Столь любознательного человека, каким был Н. Ньепс, не могла, разумеется, не заинтересовать и сама литография. Наряду с поисками месторождений известкового камня он увлеченно занимается печатанием литографий и, будучи по натуре своей изобретателем, не упускает возможности попытаться усовершенствовать этот процесс. Вначале он печатал с камней, на которых рисовал Исидор, занимавшийся рисованием и скульптурой. Сам Н. Ньепс рисовать не умел, да его, собственно, творческая сторона дела в отличие от технической мало интересовала. Поэтому, когда в 1814 г. Исидор уехал в Париж для прохождения военной службы, ему пришлось заняться копированием гравюр с помощью литографии. Для этого он покрывал камни особыми, им же изобретаемыми лаками, накладывал на них гравюры, которые делал предварительно прозрачными, и выставлял все это в окне на свет. Затем протравливал камень кислотой и производил с него печать. Начало опытов обнадежило Ньепса, и он продолжил их на свинцовых пластинах, так как местный литографский камень имел крупное зерно, что делало отпечатки грубыми и малопривлекательными.

Мысль о том, чтобы научиться фиксировать изображение, возникающее в камере-обскуре, пришла к братьям Ньепсам давно, еще в 1796 г., когда они служили в армии. Об этом мы узнаем из письма Нисефора к Клоду от 16 сентября 1824 г., в котором, в частности, говорится: «Эта идея явилась одновременно у тебя и у меня, мы вместе работали над нею в Кальяри». Окончательно эта мысль созрела и укрепилась во время литографских опытов Н. Ньепса. Делая копии гравюр, он пришел к выводу, что природные виды, будь они зафиксированы в камере-обскуре, были бы намного достовернее и привлекательнее по сравнению со слабыми копиями гравюр.
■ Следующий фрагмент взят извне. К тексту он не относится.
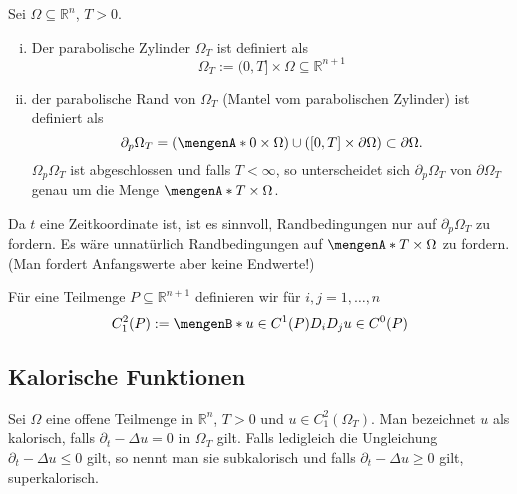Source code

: \begin{definition}
	Sei $\Omega \subseteq \mathbb{R}^n$, $T >0$.
	\begin{enumerate}[(i)]
		\item Der parabolische Zylinder $\Omega_T$ ist definiert als
		\[
			\Omega_T := (0,T] \times \Omega \subseteq \mathbb{R}^{n+1}
		\]
		\item der parabolische Rand von $\Omega_T$ (Mantel vom parabolischen Zylinder) ist definiert als
		\[
			\partial_p \Omega_T = ( \set{0} \times \Omega) \cup ( [0,T] \times \partial \Omega) \subset \partial \Omega .
		\]
		$\Omega_p \Omega_T$ ist abgeschlossen und falls $T < \infty$, 
		so unterscheidet sich $\partial_p \Omega_T$ von $\partial \Omega_T$ genau um die Menge $\set{T} \times \Omega$.
	\end{enumerate}
\end{definition}

\begin{bemerkung}
	Da $t$ eine Zeitkoordinate ist, ist es sinnvoll, Randbedingungen nur auf $\partial_p \Omega_T$ zu fordern. 
	Es wäre unnatürlich Randbedingungen auf $\set{T} \times \Omega$ zu fordern. (Man fordert Anfangswerte aber keine Endwerte!)
\end{bemerkung}
Für eine Teilmenge $P \subseteq \mathbb{R}^{n+1}$ definieren wir für $i,j=1,\dots,n$ 
\[
	C^2_1(P):= \set[u \in C^1(P)]{ D_iD_j u \in C^0(P)}
\]

\subsection{Kalorische Funktionen} 
\label{sub:kalorische_funktionen}

\begin{definition}
	Sei $\Omega$ eine offene Teilmenge in $\mathbb{R}^n$, $T >0$ und $u \in C^2_1(\Omega_T)$. Man bezeichnet $u$ als kalorisch, falls $\partial_t - \Delta u =0$ in 
	$\Omega_T$ gilt. Falls ledigleich die Ungleichung $\partial_t - \Delta u \leq 0$ gilt, so nennt man sie subkalorisch und falls $\partial_t - \Delta u \geq 0$ gilt, 
	superkalorisch.
\end{definition}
В начале 1816 г. Н. Ньепс заказывает сразу три камеры-обскуры, необходимые ему для проведения новых, полностью его увлекших опытов. Новое направление в изобретательской деятельности Н. Ньепса было сопряжено на первых порах с немалыми трудностями. Самой большой из них было отсутствие какого-либо опыта в работе с камерой-обскурой. И не было у кого позаимствовать необходимые знания. Приходилось, полагаясь только на свою интуицию, начинать с азов. Поэтому, вместо того чтобы приобрести одну правильно подобранную камеру, Ньепсу пришлось заказать их сразу несколько. Так, только в музее Шалона-на-Соне сохраняется пять камер-обскур, которыми пользовался Н. Ньепс.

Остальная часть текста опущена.